:: Exercise prompt ::
Everything from the first line of the entries through the line containing "Our discussion in" is to be retyped exactly, and nothing beyond it.

*** Opening of Supplied records ***

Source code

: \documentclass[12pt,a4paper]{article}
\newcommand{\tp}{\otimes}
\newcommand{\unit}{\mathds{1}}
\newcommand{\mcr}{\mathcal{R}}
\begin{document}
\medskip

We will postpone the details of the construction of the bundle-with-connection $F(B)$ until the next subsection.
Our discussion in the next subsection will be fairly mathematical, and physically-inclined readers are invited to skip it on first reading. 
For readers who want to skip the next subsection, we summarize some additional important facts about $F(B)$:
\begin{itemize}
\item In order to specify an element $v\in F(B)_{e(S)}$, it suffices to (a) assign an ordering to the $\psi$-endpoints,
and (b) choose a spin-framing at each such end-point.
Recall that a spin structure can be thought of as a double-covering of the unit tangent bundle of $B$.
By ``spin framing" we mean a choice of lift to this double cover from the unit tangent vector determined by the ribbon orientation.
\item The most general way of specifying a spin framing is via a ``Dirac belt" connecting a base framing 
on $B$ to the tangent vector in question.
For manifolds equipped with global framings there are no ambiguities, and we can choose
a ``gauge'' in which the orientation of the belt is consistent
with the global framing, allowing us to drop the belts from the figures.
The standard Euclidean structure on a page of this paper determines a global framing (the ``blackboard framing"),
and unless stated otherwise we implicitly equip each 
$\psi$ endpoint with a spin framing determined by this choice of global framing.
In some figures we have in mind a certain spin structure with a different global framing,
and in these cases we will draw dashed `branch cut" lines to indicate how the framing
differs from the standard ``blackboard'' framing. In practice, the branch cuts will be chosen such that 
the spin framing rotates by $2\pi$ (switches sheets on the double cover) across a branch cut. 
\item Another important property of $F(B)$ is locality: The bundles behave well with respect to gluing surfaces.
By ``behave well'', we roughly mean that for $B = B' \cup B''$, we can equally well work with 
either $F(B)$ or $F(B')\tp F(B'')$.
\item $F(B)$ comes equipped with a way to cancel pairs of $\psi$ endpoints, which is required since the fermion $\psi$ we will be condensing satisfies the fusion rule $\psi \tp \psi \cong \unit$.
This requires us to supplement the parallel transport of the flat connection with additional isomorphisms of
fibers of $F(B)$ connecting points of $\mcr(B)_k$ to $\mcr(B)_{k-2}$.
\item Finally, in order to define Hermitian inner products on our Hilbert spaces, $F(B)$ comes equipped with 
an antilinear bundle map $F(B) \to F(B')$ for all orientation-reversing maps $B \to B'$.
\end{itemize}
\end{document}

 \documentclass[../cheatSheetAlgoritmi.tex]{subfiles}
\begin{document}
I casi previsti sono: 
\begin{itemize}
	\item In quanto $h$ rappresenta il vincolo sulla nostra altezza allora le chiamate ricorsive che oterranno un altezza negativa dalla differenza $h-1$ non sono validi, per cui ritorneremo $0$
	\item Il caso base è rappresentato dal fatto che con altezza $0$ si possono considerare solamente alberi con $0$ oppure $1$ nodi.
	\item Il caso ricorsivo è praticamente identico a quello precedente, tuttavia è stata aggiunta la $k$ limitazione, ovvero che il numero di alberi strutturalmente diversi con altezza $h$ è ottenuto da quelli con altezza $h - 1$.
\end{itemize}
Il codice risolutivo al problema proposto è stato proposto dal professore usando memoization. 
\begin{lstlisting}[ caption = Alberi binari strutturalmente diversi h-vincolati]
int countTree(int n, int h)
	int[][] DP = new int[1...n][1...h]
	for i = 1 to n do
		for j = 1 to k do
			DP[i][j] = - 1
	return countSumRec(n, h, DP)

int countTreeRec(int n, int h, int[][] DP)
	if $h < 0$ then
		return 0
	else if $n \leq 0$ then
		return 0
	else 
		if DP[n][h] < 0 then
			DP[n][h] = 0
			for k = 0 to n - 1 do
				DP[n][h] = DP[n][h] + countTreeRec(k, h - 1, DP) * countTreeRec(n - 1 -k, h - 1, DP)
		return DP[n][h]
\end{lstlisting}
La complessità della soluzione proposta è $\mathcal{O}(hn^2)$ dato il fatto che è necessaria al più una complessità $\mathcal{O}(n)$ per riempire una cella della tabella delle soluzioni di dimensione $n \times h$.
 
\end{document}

*** Close of Supplied records ***

:: Answer to the exercise ::
Source code

: \documentclass[12pt,a4paper]{article}
\newcommand{\tp}{\otimes}
\newcommand{\unit}{\mathds{1}}
\newcommand{\mcr}{\mathcal{R}}
\begin{document}
\medskip

We will postpone the details of the construction of the bundle-with-connection $F(B)$ until the next subsection.
Our discussion in the next subsection will be fairly mathematical, and physically-inclined readers are invited to skip it on first reading. 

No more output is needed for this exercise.